Philosophy illuminates national image studies

BY By Ming Haiying | 12-03-2015
(Chinese Social Sciences Today)

The eighth International Conference on Intercultural Communication (ICIC 2015) was held from Nov. 21 to 22 at Wuhan University in Hubei Province.

 

Scholars called for philosophical perspectives in studies of the national image at the eighth International Conference on Intercultural Communication (ICIC 2015), held from Nov. 21 to 22 at Wuhan University in Hubei Province. The conference attracted scholars from 17 regions and countries who engaged in in-depth discussions about communication between ethnicities and groups, promotion of the national image, and intercultural communication.
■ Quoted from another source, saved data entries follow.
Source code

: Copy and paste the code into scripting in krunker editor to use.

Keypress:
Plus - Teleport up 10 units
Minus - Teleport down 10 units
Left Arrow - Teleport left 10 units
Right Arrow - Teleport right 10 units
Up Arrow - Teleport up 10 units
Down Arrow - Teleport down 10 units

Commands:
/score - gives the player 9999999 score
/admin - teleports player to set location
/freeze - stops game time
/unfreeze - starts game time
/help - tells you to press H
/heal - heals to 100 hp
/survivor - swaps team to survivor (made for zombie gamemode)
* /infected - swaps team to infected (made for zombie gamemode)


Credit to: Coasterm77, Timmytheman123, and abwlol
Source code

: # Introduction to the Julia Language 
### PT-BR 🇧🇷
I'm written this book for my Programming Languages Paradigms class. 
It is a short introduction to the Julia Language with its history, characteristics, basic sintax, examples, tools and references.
The image of a nation is dynamic and ever-changing. Juergen Henze, director of the Training Center for Intercultural Competence at Humboldt University in Berlin, Germany, said that from the perspective of other cultures, changes to their perception of political, economic and social images of a country influence their evaluations in a positive or negative way.
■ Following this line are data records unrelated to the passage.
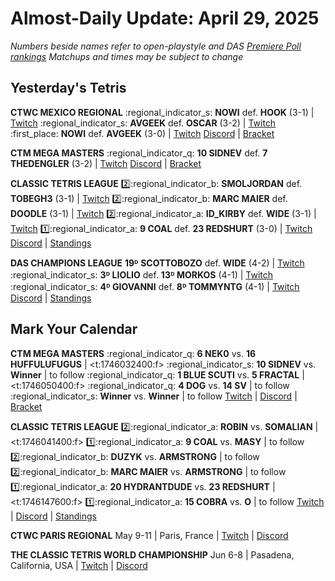 # Almost-Daily Update: April 29, 2025
*Numbers beside names refer to open-playstyle and DAS [Premiere Poll rankings](https://premierepoll.com/)*
*Matchups and times may be subject to change*

## Yesterday's Tetris
**CTWC MEXICO REGIONAL**
:regional_indicator_s:  **NOWI** def. **HOOK** (3-1)  |  [Twitch](https://www.twitch.tv/videos/2444327336?t=02h21m53s)
:regional_indicator_s:  **AVGEEK** def. **OSCAR** (3-2)  |  [Twitch](https://www.twitch.tv/videos/2444327336?t=02h42m59s)
:first_place:  **NOWI** def. **AVGEEK** (3-0)  |  [Twitch](https://www.twitch.tv/videos/2444327336?t=03h48m02s)
[Discord](https://tinyurl.com/ctwcdiscord)  |  [Bracket](https://docs.google.com/spreadsheets/d/e/2PACX-1vQStnsDLQLm0DD8zLKYEG3XcbzF6L-rhckFsmEIY62MgnIBnhg7fBtbGLLvvrUFQcz2_nLcTRTPrITe/pubhtml?gid=1817577087)

**CTM MEGA MASTERS**
:regional_indicator_q:  **10 SIDNEV** def. **7 THEDENGLER** (3-2)  |  [Twitch](https://www.twitch.tv/videos/2444229572?t=00h02m57s)
[Discord](https://go.ctm.gg/discord)  |  [Bracket](https://go.ctm.gg/event/ctm-april-2025/masters-event/)

**CLASSIC TETRIS LEAGUE**
:two::regional_indicator_b:  **SMOLJORDAN** def. **TOBEGH3** (3-1)  |  [Twitch](https://www.twitch.tv/videos/2444210830?t=00h23m44s)
:two::regional_indicator_b:  **MARC MAIER** def. **DOODLE** (3-1)  |  [Twitch](https://www.twitch.tv/videos/2444210830?t=01h16m49s)
:two::regional_indicator_a:  **ID_KIRBY** def. **WIDE** (3-1)  |  [Twitch](https://www.twitch.tv/videos/2444210830?t=01h59m26s)
:one::regional_indicator_a:  **9 COAL** def. **23 REDSHURT** (3-0)  |  [Twitch](https://www.twitch.tv/videos/2444490666?t=02h26m52s)
[Discord](https://tinyurl.com/classictetrisleague)  |  [Standings](https://ctlscoreboard.herokuapp.com)

**DAS CHAMPIONS LEAGUE**
**19ᴰ SCOTTOBOZO** def. **WIDE** (4-2)  |  [Twitch](https://www.twitch.tv/videos/2443014646?t=00h07m17s)
:regional_indicator_s:  **3ᴰ LIOLIO** def. **13ᴰ MORKOS** (4-1)  |  [Twitch](https://www.twitch.tv/videos/2444198518?t=00h14m07s)
:regional_indicator_s:  **4ᴰ GIOVANNI** def. **8ᴰ TOMMYNTG** (4-1)  |  [Twitch](https://www.twitch.tv/videos/2444198518?t=01h04m12s)
[Discord](https://tinyurl.com/dcltetris)  |  [Standings](https://docs.google.com/spreadsheets/d/1nEN0MAbueG36UDkpfUsPZEmAMuKif6IcLAmJ8iZhCe8/edit?gid=810776162#gid=810776162)

## Mark Your Calendar
**CTM MEGA MASTERS**
:regional_indicator_q:  **6 NEK0** vs. **16 HUFFULUFUGUS**  |  <t:1746032400:f>
:regional_indicator_s:  **10 SIDNEV** vs. **Winner**  |  to follow
:regional_indicator_q:  **1 BLUE SCUTI** vs. **5 FRACTAL**  |  <t:1746050400:f>
:regional_indicator_q:  **4 DOG** vs. **14 SV**  |  to follow
:regional_indicator_s:  **Winner** vs. **Winner**  |  to follow
[Twitch](https://twitch.tv/monthlytetris)  |  [Discord](https://go.ctm.gg/discord)  |  [Bracket](https://go.ctm.gg/event/ctm-april-2025/masters-event/)

**CLASSIC TETRIS LEAGUE**
:two::regional_indicator_a:  **ROBIN** vs. **SOMALIAN**  |  <t:1746041400:f>
:one::regional_indicator_a:  **9 COAL** vs. **MASY**  |  to follow
:two::regional_indicator_b:  **DUZYK** vs. **ARMSTRONG**  |  to follow
:two::regional_indicator_b:  **MARC MAIER** vs. **ARMSTRONG**  |  to follow
:one::regional_indicator_a:  **20 HYDRANTDUDE** vs. **23 REDSHURT**  |  <t:1746147600:f>
:one::regional_indicator_a:  **15 COBRA** vs. **O**  |  to follow
[Twitch](https://twitch.tv/classictetrisleague)  |  [Discord](https://tinyurl.com/classictetrisleague)  |  [Standings](https://ctlscoreboard.herokuapp.com)

**CTWC PARIS REGIONAL**
May 9-11  |  Paris, France  |  [Twitch](https://www.twitch.tv/classictetris)  |  [Discord](https://tinyurl.com/ctwcdiscord)

**THE CLASSIC TETRIS WORLD CHAMPIONSHIP**
Jun 6-8  |  Pasadena, California, USA  |  [Twitch](https://www.twitch.tv/classictetris)  |  [Discord](https://tinyurl.com/ctwcdiscord)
Therefore, from a strategic planning angle, when building China’s national image, it is necessary to find  aspects of the image that can best represent the development characteristics of China and are most worthy of promoting to the world, he said.
 

Fan Hong, executive director of the National Image Research Center at Tsinghua University, further expounded on Henze’s view, saying that it is feasible to capture a cultural value common to the “other” culture model, and then translate it into texts that are understandable and acceptable to audiences from different cultural backgrounds.
 

Shan Bo, deputy dean of the School of Journalism and Communication at Wuhan University, said that it is important to understand the perspective of others, participate in their methods of communication and think together with them to realize a meaningful dialogue structure featuring the question and answer model, thus building and promoting a dialogue-based image of China.
 

Such an image of China places emphasis on otherness and relevance, so it will be conducive to creating common ground for mutual understanding between different cultural groups, Shan said. 
Fan proposed a three-dimensional communication model to deliver messages to target audiences on different levels.
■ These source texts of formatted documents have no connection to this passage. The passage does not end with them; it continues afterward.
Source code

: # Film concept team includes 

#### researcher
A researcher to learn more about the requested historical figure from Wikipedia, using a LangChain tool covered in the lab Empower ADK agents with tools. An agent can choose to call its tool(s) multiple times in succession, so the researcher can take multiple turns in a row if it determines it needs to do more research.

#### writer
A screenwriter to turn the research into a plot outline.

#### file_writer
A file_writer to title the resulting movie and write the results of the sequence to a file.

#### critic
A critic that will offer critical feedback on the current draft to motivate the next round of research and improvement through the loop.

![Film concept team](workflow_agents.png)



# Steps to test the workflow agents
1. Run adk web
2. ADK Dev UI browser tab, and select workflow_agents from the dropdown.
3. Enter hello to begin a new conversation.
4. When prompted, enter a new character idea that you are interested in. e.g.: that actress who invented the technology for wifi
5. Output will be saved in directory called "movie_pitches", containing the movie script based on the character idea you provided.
At present, more and more Chinese media outlets have begun to “go global” in different forms. For example, China Radio International has set up more than 100 branches covering 44 languages across the world. Xinhua News Agency has launched a video website to disseminate what’s going on around the globe in a vivid manner. The Social Sciences in China Press under the Chinese Academy of Social Sciences (CASS) has unveiled the English e-paper of its flagship academic newspaper Chinese Social Sciences Today in the United States.
 

Jiang Fei, a research fellow from the Institute of Journalism and Communication Studies at CASS, noted that it is worth pondering whether these media outlets can influence local people in their discourse, daily communications and knowledge production.


With a growing number of  people visiting China for travel or business purposes and the rapid development of the Internet and social network services, word-of-mouth has become more important, Fan said.
 

“Word-of-mouth is an important channel to boost the reputation of a country. It is reliable, convincing and most suitable to people of other countries,” she said.
 

Scholars pointed out that current research on the national image focuses too much on the application of strategies and skills in promoting the national image and foreign policy, while few take philosophy as a point of reference when researching the national image systematically.
 

Some scholars stressed the need to reflect philosophically on the objective nature and underlying values and concepts of the national image and the country involved, thereby extracting fundamental, universal and regular paradigms to provide scientific methodological guidance for the building of and future strategies for contemporary China’s national image.

 

 

Ming Haiying is a reporter at the Chinese Social Sciences Today.